══ DATASET RECORDS

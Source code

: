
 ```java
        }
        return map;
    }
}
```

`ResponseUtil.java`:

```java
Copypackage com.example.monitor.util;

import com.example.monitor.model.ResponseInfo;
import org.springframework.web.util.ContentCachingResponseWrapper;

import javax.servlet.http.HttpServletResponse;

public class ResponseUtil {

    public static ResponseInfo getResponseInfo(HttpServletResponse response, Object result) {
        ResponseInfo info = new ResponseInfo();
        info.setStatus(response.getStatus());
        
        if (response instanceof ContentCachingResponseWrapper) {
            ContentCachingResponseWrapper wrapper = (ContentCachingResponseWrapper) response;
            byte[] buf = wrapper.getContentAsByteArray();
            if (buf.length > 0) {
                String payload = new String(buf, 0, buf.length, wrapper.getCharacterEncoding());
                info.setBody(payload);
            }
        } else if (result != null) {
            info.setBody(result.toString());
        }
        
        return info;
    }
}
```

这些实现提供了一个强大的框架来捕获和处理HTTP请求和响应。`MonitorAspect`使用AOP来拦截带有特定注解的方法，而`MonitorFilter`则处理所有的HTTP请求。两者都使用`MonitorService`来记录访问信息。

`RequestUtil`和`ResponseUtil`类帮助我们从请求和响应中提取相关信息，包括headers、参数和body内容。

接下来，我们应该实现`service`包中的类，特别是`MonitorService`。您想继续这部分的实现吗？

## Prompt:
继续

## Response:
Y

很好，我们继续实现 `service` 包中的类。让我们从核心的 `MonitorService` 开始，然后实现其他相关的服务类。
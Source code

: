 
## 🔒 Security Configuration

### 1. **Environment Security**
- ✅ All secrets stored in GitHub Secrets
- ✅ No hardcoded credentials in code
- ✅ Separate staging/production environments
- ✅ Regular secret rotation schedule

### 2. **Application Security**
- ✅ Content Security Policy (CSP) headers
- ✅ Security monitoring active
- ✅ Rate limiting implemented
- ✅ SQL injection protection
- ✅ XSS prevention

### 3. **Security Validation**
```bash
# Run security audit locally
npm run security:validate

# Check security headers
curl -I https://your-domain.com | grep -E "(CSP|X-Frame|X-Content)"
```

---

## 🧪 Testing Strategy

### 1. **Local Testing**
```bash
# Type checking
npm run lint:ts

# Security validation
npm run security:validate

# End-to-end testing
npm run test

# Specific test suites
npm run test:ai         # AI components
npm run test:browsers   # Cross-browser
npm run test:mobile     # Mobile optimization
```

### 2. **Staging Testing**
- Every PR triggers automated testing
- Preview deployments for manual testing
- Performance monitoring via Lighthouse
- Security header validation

════

WHAT IS REQUIRED
Repeat all the entries above without altering anything.

OUTPUT OF THE EXERCISE
Source code

:
 ```java
        }
        return map;
    }
}
```

`ResponseUtil.java`:

```java
Copypackage com.example.monitor.util;

import com.example.monitor.model.ResponseInfo;
import org.springframework.web.util.ContentCachingResponseWrapper;

import javax.servlet.http.HttpServletResponse;

public class ResponseUtil {

    public static ResponseInfo getResponseInfo(HttpServletResponse response, Object result) {
        ResponseInfo info = new ResponseInfo();
        info.setStatus(response.getStatus());
        
        if (response instanceof ContentCachingResponseWrapper) {
            ContentCachingResponseWrapper wrapper = (ContentCachingResponseWrapper) response;
            byte[] buf = wrapper.getContentAsByteArray();
            if (buf.length > 0) {
                String payload = new String(buf, 0, buf.length, wrapper.getCharacterEncoding());
                info.setBody(payload);
            }
        } else if (result != null) {
            info.setBody(result.toString());
        }
        
        return info;
    }
}
```

这些实现提供了一个强大的框架来捕获和处理HTTP请求和响应。`MonitorAspect`使用AOP来拦截带有特定注解的方法，而`MonitorFilter`则处理所有的HTTP请求。两者都使用`MonitorService`来记录访问信息。

`RequestUtil`和`ResponseUtil`类帮助我们从请求和响应中提取相关信息，包括headers、参数和body内容。

接下来，我们应该实现`service`包中的类，特别是`MonitorService`。您想继续这部分的实现吗？

## Prompt:
继续

## Response:
Y

很好，我们继续实现 `service` 包中的类。让我们从核心的 `MonitorService` 开始，然后实现其他相关的服务类。
Source code

: 
## 🔒 Security Configuration

### 1. **Environment Security**
- ✅ All secrets stored in GitHub Secrets
- ✅ No hardcoded credentials in code
- ✅ Separate staging/production environments
- ✅ Regular secret rotation schedule

### 2. **Application Security**
- ✅ Content Security Policy (CSP) headers
- ✅ Security monitoring active
- ✅ Rate limiting implemented
- ✅ SQL injection protection
- ✅ XSS prevention

### 3. **Security Validation**
```bash
# Run security audit locally
npm run security:validate

# Check security headers
curl -I https://your-domain.com | grep -E "(CSP|X-Frame|X-Content)"
```

---

## 🧪 Testing Strategy

### 1. **Local Testing**
```bash
# Type checking
npm run lint:ts

# Security validation
npm run security:validate

# End-to-end testing
npm run test

# Specific test suites
npm run test:ai         # AI components
npm run test:browsers   # Cross-browser
npm run test:mobile     # Mobile optimization
```

### 2. **Staging Testing**
- Every PR triggers automated testing
- Preview deployments for manual testing
- Performance monitoring via Lighthouse
- Security header validation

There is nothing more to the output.